Au fond de la cellule se trouvaient les soi-disant toilettes. Elles étaient extrêmement sales et absolument inadaptées à un usage humain. Il n’y avait même pas d’eau.

Pas de nourriture, pas d’eau, pas de médicaments, pas de cigarettes, pas de matelas, pas de coussins, pas de draps, pas de dignité, pas de clémence, pas d’humanité. Que de la violence, de l’humiliation et des insultes.

J’ai pleuré toutes les larmes de mon corps. Entre le sommeil et l’évanouissement, je n’ouvrais les yeux que lorsque la porte s’ouvrait et que d’autres personnes étaient jetées dans la cellule. Chaque fois, je me collais autant que possible au mur. Il n’y avait pas un seul centimètre de libre dans la cellule. Nous étions entassés les uns sur les autres.

Deux jeunes Afghans ont réussi à garder des cigarettes et un briquet sur eux.

Ils ont allumé une cigarette et l’ont partagée avec tous les autres. La cigarette passait d’une main à une autre.

L’odeur de cigarette a trahi les deux Afghans.

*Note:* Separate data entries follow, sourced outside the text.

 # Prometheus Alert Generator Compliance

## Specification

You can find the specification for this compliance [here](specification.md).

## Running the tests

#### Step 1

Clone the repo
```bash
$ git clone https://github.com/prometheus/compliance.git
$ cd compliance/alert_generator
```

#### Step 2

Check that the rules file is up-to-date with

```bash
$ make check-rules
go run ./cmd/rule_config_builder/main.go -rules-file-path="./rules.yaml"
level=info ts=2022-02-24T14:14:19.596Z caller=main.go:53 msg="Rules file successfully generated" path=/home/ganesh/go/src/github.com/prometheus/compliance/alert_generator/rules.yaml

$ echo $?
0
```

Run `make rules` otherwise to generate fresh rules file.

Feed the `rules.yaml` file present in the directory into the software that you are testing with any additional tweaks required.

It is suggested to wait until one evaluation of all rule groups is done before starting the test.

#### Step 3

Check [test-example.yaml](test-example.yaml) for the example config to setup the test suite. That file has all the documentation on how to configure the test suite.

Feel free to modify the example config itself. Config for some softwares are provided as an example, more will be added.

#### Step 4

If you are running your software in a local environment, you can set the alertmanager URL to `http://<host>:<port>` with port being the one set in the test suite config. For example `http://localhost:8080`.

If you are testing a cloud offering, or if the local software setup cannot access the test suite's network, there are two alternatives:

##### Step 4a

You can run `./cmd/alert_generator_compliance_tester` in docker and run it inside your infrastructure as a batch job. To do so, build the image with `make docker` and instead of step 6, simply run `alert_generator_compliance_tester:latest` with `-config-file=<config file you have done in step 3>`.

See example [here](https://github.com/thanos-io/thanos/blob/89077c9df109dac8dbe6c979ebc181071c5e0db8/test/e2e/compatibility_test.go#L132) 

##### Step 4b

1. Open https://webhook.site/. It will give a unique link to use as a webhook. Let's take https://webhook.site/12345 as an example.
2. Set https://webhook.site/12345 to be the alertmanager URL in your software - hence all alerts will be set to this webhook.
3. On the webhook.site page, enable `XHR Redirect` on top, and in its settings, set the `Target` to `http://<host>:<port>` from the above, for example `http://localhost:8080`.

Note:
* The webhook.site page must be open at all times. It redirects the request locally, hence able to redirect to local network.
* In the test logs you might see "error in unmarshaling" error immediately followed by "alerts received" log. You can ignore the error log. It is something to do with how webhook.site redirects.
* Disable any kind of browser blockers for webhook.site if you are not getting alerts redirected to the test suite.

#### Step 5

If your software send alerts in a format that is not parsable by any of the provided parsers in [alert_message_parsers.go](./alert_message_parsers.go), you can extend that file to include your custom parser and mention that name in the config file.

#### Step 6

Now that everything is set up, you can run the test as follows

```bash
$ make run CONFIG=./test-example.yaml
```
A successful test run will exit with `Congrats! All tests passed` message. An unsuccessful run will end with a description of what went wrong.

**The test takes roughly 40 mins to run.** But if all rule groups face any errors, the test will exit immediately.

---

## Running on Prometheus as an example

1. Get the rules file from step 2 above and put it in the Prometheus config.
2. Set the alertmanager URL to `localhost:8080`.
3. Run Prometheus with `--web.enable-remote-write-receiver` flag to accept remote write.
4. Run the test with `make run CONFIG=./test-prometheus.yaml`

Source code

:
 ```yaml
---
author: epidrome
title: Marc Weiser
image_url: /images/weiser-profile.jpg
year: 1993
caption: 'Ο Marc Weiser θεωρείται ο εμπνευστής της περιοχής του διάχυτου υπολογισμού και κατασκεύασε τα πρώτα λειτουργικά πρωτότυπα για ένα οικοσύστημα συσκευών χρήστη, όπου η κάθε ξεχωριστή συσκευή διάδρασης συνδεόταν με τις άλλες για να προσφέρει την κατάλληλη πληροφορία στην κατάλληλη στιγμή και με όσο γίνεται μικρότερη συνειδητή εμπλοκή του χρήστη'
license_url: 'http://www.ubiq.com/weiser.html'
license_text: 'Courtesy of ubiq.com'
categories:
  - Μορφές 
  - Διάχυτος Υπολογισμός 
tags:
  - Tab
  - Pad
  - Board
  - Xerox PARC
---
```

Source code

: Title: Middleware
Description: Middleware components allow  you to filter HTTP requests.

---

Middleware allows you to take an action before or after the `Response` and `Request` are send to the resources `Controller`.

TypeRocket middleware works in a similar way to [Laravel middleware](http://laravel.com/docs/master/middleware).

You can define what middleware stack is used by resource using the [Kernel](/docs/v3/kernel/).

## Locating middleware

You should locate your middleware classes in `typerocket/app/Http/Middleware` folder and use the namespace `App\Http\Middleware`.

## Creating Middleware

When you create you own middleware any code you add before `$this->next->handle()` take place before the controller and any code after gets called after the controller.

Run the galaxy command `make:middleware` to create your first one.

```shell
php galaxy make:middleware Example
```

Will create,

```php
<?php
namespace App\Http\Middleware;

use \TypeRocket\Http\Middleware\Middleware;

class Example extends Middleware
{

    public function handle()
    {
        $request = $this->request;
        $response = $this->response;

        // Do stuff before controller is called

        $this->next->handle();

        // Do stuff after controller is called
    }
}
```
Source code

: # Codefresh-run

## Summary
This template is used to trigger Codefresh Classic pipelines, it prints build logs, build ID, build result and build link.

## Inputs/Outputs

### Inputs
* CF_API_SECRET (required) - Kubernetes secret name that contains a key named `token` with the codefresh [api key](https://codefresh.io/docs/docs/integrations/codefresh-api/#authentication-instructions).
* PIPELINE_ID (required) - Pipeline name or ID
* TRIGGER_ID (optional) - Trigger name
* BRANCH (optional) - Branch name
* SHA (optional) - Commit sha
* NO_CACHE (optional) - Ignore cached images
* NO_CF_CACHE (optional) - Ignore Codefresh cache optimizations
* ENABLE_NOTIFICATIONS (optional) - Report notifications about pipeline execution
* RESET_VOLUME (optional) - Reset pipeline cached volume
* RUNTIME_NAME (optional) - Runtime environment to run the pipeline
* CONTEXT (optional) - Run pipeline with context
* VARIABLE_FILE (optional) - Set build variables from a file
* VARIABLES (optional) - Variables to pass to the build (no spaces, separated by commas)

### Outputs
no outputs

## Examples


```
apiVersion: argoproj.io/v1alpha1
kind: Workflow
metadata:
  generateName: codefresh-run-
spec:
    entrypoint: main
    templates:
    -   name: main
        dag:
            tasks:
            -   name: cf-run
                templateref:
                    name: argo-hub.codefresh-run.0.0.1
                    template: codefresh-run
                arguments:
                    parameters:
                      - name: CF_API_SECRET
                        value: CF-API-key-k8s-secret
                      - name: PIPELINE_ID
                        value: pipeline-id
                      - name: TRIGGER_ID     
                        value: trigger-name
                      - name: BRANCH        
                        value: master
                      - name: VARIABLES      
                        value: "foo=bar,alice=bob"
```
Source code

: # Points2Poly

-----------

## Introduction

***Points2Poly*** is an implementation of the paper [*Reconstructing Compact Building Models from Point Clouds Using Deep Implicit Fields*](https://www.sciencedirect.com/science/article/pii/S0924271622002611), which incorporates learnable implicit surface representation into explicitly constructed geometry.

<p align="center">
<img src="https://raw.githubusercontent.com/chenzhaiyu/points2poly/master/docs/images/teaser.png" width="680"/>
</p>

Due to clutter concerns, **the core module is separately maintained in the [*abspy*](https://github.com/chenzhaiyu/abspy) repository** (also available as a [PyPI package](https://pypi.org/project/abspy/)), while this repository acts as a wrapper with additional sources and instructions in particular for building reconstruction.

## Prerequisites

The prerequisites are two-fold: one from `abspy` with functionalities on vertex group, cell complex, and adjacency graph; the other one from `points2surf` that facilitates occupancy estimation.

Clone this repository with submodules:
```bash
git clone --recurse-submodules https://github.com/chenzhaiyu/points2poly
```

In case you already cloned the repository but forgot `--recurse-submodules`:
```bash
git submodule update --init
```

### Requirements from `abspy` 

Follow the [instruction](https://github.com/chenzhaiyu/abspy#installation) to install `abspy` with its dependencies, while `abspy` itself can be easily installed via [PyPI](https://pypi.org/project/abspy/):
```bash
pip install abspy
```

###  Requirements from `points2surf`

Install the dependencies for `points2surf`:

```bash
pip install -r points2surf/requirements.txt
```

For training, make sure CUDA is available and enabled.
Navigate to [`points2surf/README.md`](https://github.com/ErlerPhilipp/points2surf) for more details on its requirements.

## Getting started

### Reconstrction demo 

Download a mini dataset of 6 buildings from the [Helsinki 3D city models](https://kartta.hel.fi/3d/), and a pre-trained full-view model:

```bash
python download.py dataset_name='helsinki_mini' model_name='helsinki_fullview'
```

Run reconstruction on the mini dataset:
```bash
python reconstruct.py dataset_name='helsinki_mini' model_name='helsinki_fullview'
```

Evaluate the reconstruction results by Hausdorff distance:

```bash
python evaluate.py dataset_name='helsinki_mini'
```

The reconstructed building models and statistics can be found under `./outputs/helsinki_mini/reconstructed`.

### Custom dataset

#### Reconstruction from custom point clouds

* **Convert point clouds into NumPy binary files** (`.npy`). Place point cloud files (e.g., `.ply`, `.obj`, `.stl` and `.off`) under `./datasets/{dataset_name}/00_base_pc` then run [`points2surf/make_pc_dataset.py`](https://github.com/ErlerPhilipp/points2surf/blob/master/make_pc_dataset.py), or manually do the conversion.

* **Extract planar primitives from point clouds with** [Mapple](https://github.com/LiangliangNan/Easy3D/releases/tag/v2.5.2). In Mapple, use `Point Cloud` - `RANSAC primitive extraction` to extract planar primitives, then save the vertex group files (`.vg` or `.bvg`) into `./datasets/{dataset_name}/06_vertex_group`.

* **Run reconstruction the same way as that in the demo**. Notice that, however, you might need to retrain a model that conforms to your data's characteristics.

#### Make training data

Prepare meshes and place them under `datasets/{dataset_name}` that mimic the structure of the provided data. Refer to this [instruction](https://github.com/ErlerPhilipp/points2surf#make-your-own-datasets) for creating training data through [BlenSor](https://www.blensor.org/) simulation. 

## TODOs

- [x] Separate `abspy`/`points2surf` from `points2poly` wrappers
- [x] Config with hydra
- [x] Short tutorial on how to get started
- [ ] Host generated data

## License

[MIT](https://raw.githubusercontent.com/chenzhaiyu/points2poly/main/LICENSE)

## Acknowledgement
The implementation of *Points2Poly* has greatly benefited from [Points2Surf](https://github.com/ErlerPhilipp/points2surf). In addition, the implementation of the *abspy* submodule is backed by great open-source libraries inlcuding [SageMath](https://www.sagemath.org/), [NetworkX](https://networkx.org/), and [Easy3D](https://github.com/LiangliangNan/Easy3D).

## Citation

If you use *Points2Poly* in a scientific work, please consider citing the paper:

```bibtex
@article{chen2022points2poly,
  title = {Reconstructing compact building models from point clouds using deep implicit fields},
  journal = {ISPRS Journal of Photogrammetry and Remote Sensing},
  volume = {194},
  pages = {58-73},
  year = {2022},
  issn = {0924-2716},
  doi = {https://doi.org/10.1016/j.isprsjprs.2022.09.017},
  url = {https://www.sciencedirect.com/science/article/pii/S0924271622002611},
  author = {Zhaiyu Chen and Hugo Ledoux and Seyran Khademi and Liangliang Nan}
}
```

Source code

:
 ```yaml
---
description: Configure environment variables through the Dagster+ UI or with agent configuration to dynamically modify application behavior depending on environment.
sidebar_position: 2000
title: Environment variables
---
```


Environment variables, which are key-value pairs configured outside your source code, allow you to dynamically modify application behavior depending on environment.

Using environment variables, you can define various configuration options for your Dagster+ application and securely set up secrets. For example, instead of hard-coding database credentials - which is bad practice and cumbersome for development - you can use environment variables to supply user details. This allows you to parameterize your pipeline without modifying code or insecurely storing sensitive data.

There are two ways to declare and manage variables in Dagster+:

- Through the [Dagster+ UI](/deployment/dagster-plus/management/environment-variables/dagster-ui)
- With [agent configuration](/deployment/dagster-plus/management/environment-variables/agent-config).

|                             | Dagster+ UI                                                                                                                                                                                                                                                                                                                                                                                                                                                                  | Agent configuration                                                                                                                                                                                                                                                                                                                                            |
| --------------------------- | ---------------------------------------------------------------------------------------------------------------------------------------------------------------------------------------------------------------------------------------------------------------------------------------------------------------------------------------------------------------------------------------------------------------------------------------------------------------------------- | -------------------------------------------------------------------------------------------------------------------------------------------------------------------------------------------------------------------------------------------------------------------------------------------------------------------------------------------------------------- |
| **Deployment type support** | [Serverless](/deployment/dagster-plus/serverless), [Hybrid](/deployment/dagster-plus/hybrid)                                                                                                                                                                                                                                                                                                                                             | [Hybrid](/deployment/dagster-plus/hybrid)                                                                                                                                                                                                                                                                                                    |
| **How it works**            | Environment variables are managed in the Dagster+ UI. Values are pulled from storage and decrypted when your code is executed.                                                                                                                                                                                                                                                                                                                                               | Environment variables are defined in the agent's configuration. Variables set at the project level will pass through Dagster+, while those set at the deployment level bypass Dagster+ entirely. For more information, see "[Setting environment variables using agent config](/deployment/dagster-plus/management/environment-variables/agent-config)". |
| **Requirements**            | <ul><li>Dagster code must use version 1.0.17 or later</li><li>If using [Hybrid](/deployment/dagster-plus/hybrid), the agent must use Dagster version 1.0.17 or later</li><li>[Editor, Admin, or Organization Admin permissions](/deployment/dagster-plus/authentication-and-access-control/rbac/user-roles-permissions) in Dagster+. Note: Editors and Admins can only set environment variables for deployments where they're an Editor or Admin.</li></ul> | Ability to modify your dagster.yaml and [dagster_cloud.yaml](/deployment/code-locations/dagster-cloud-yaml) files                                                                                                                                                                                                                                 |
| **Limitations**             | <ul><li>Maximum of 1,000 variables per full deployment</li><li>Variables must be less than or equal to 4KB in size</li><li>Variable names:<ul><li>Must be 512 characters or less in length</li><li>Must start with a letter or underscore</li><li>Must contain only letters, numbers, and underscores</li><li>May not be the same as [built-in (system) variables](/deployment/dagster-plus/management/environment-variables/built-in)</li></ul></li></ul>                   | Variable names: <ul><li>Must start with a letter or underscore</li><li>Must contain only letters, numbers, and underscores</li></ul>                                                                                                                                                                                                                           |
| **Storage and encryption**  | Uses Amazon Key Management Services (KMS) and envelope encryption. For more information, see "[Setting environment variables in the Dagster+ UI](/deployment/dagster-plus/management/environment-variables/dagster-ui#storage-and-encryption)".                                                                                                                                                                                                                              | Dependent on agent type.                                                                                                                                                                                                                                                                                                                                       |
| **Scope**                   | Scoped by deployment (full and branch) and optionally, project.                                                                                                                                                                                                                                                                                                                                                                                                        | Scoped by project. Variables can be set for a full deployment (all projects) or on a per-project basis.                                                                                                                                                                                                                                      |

Ils ont été brutalement frappés par les officiers de police. Ils ont reçu plusieurs coups au visage et à l’estomac et des coups de pied tout le long du corps alors qu’ils étaient étendus sur le sol sale sur lequel leur sang chaud collait.

Je ne peux même pas trouver les mots justes pour décrire le sentiment que j’ai éprouvé en assistant à ce qui semblait être un meurtre de sang-froid, impuissante face à cette scène sanglante et envahie par la peur et la terreur d’être la prochaine victime.

« Nous étions dans une prison, mais n’étions pas des prisonniers »

Aucun des prisonniers n’avait dormi cette nuit-là.

C’est très difficile pour moi d’employer le terme « prisonnier ». Nous étions dans une prison, mais n’étions pas des prisonniers. Nous n’étions pas des criminels, pour l’amour de Dieu. Je nous décrirais plutôt comme des âmes malchanceuses qui étaient en prison, mais dont le seul crime était la quête d’une vie meilleure pour survivre.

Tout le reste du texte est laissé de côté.